As they reported online today in Nature Communications, Rotimi and his colleagues started with a genome-wide association study that included more than 5,200 individuals from Nigeria, Ghana, and Kenya with or without T2D. There, they identified 32 loci linked to T2D in prior studies, which were mainly conducted in individuals of European descent, as well as a new association involving a locus near ZRANB3.

As part of the Africa America Diabetes Mellitus (AADM) study, the researchers genotyped some 18 million autosomal SNPs in 2,343 participants from Nigeria, Ghana, or Kenya with T2D and 2,889 unaffected controls from the same populations who had similar average body mass indexes.

Along with known T2D risk loci, the analyses highlighted two ZRANB3 SNPs, which were missing from the 1000 Genomes Project database and the Genome Aggregation Database (GnomAD) and are suspected of being specific to some African populations. In a validation analysis that included T2D cases and controls from a Zulu population in South Africa, which had lower population frequencies of both SNPs compared to the AADM cohort, the team saw consistent directional effects, though the ties to T2D appeared to be less pronounced.

"In the early days of large-scale genomic studies, we did not know the effect of genes we found through our statistical tests," co-first author Adebowale Adeyemo, deputy director of the NHGRI's Center for Research on Genomics and Global Health, said in a statement. "But with the availability of new genomic tools, our next step was to ask: 'What does ZRANB3 do? How does it confer risk for T2D, and by what mechanisms does it act?' That is the knowledge that will help the results become actionable for patients."

For those functional experiments, the team used RNA sequencing, CRISPR-Cas9-based gene knockouts, and other approaches for fiddling with the expression of ZRANB3 in a zebrafish pancreas model of T2D. Results from such experiments indicated that the number of insulin-producing beta cells in the pancreas decrease as ZRANB3 activity is dialed down — results confirmed with small interfering RNA-based gene knockdown experiments in mice.

When they looked for T2D associations with more than 100 SNPs implicated in the condition in the past, meanwhile, the researchers verified 32 of these risk loci in the Nigerian, Ghanaian, or Kenyan cases.

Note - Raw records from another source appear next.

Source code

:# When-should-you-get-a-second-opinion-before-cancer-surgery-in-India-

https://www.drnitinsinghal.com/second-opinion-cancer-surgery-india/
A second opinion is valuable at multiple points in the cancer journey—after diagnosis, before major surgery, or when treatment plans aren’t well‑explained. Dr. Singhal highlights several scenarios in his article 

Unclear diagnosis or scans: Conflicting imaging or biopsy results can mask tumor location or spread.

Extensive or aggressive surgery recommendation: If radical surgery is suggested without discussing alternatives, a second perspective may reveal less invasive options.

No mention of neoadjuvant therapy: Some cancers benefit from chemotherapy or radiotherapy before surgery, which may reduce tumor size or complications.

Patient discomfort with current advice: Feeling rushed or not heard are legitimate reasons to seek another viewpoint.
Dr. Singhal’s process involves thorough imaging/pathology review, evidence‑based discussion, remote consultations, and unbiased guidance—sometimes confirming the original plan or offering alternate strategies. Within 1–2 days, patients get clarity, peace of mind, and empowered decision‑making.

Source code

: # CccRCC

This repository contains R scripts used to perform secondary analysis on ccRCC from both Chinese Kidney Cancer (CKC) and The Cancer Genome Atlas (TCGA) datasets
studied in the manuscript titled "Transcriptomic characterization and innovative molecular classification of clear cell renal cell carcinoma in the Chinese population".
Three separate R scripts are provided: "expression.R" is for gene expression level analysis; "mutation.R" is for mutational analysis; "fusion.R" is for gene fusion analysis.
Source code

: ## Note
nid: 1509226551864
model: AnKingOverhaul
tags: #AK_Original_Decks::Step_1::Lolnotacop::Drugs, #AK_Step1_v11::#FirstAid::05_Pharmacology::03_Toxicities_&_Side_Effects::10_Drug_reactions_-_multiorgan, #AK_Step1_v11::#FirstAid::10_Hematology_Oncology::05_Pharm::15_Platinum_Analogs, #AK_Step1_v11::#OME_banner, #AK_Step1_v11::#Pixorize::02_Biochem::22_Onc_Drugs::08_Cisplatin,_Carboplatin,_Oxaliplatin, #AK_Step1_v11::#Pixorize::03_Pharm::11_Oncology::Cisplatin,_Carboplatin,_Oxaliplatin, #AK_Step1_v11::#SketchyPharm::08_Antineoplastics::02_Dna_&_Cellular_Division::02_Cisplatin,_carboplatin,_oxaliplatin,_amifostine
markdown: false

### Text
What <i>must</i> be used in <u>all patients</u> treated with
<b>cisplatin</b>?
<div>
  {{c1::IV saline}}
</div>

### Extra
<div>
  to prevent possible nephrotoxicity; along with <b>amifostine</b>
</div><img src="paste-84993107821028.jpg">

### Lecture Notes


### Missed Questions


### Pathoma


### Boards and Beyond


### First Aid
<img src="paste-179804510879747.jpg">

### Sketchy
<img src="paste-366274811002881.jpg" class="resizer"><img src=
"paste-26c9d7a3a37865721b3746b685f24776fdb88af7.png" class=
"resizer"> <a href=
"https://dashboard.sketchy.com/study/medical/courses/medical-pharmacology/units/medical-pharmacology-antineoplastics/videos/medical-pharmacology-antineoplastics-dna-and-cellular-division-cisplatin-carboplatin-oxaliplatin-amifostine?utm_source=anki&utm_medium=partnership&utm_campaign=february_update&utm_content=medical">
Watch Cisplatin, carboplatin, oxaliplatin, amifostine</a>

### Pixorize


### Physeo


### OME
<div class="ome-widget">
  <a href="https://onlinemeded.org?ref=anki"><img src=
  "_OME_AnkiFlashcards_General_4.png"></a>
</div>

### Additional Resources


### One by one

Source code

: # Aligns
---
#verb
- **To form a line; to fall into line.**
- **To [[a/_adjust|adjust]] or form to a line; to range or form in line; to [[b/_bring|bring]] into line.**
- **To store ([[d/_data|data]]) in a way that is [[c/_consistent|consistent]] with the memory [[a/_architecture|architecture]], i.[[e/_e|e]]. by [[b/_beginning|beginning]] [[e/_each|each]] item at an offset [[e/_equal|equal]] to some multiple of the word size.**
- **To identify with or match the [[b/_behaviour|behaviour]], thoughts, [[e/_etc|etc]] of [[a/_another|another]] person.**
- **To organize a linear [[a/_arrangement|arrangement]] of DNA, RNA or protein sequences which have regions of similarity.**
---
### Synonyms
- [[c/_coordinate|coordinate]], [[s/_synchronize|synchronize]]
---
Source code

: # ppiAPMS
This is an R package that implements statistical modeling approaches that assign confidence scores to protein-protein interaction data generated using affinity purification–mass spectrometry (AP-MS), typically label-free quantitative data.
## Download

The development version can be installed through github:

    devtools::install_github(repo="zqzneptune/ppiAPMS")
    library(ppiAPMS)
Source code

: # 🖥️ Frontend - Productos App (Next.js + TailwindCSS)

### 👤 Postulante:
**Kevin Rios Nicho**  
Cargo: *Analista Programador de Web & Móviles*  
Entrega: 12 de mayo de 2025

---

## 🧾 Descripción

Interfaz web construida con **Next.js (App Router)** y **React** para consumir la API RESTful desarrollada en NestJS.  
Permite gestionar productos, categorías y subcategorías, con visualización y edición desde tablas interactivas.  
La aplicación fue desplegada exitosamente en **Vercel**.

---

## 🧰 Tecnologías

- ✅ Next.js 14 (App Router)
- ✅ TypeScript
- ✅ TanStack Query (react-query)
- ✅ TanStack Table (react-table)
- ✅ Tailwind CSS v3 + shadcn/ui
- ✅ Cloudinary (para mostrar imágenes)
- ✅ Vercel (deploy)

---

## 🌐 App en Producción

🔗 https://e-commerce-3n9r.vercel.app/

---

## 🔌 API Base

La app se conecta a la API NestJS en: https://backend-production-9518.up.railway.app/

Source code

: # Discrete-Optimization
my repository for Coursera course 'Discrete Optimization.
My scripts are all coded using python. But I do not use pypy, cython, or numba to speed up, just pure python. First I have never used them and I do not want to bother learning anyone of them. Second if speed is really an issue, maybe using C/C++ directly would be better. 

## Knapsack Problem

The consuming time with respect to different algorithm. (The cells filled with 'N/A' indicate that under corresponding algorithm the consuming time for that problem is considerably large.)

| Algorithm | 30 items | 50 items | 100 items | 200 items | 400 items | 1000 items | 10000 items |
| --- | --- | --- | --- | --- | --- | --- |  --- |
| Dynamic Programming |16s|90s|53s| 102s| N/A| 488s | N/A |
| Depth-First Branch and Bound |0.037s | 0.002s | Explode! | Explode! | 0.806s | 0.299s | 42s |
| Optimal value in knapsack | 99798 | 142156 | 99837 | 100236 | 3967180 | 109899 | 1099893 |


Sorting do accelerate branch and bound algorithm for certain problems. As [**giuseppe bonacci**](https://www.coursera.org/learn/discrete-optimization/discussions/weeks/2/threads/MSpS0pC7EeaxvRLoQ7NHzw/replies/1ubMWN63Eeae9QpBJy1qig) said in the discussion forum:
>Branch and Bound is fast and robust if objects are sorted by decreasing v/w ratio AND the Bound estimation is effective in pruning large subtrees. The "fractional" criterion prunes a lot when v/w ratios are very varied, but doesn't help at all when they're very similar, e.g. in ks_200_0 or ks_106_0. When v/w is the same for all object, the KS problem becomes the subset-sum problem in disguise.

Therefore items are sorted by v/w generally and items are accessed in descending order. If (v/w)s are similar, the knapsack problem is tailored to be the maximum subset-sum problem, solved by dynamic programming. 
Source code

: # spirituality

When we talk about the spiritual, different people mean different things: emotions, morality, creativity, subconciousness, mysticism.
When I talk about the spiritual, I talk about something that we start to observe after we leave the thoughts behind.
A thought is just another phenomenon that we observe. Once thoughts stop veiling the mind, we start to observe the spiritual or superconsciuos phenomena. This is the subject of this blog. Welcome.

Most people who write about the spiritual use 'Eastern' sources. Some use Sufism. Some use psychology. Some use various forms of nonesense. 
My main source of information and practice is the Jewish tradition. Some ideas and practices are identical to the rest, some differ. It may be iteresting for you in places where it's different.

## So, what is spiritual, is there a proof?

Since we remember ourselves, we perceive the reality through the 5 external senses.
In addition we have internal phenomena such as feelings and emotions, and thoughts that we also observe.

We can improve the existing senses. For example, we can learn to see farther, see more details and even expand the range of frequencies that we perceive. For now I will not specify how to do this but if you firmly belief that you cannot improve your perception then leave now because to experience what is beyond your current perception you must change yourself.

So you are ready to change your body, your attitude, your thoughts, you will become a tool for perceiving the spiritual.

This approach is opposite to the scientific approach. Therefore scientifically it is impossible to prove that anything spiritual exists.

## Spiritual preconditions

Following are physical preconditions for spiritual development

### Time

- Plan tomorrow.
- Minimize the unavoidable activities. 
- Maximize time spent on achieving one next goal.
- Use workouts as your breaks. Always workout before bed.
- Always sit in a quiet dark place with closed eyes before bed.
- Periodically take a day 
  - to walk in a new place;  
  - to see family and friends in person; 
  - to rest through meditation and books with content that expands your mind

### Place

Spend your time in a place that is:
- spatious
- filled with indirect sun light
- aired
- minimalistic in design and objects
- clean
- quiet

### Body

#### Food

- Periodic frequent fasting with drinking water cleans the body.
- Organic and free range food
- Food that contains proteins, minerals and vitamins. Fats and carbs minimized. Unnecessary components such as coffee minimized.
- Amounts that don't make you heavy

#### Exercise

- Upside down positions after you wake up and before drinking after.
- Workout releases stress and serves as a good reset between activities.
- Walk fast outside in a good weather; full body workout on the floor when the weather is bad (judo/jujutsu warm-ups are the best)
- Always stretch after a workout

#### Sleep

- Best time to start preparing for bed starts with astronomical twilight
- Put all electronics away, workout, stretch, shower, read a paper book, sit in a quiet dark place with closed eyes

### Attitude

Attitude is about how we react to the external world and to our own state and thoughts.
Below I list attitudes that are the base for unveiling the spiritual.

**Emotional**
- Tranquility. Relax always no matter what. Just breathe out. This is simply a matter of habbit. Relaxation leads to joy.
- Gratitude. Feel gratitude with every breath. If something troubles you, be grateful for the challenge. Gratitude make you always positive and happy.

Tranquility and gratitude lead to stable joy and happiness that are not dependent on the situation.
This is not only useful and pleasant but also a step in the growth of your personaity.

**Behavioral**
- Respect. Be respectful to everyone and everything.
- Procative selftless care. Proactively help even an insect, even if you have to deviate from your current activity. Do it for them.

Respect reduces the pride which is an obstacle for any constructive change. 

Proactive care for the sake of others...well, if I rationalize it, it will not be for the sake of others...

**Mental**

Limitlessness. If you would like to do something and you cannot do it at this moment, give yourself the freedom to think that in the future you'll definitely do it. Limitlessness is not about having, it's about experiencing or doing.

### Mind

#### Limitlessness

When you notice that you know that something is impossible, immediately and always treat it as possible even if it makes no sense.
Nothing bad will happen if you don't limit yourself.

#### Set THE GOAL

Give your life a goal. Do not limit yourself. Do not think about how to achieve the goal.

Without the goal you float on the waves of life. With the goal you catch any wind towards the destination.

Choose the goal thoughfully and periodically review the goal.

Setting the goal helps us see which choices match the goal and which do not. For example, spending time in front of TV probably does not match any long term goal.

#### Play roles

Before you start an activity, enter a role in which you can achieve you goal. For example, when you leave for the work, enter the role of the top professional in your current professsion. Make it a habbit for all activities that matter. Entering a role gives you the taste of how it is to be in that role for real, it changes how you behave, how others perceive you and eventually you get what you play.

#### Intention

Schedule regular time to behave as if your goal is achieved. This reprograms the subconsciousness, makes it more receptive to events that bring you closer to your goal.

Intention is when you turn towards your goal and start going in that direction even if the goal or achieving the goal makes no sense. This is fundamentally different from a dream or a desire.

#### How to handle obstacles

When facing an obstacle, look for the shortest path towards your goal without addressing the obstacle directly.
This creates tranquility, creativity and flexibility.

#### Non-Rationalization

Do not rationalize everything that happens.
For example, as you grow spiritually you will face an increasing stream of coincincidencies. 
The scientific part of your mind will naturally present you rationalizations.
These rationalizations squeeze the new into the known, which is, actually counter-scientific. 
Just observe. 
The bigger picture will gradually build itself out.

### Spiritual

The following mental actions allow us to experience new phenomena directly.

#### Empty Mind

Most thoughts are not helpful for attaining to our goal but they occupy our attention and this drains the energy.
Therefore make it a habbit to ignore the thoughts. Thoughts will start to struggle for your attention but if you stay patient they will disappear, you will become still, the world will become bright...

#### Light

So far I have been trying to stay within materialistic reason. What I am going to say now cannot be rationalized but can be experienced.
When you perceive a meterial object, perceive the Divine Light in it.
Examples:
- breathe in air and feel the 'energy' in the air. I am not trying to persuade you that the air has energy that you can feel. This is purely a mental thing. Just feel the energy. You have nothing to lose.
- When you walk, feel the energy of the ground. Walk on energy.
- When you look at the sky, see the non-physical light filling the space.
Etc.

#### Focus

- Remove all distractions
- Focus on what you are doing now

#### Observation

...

A handful more risk loci came out of their GWAS meta-analysis, which included data for almost 8,600 participants from African, African American, and other populations.

"Africa is the original cradle of all humanity, to which all humans can trace their genetic origin," said co-author Francis Collins, director of the NIH and a senior investigator with NHGRI's medical genomics and metabolic genetics branch, in a statement, noting that "studying the genomes of Africans offers important opportunities to understand genetic variation across all human populations."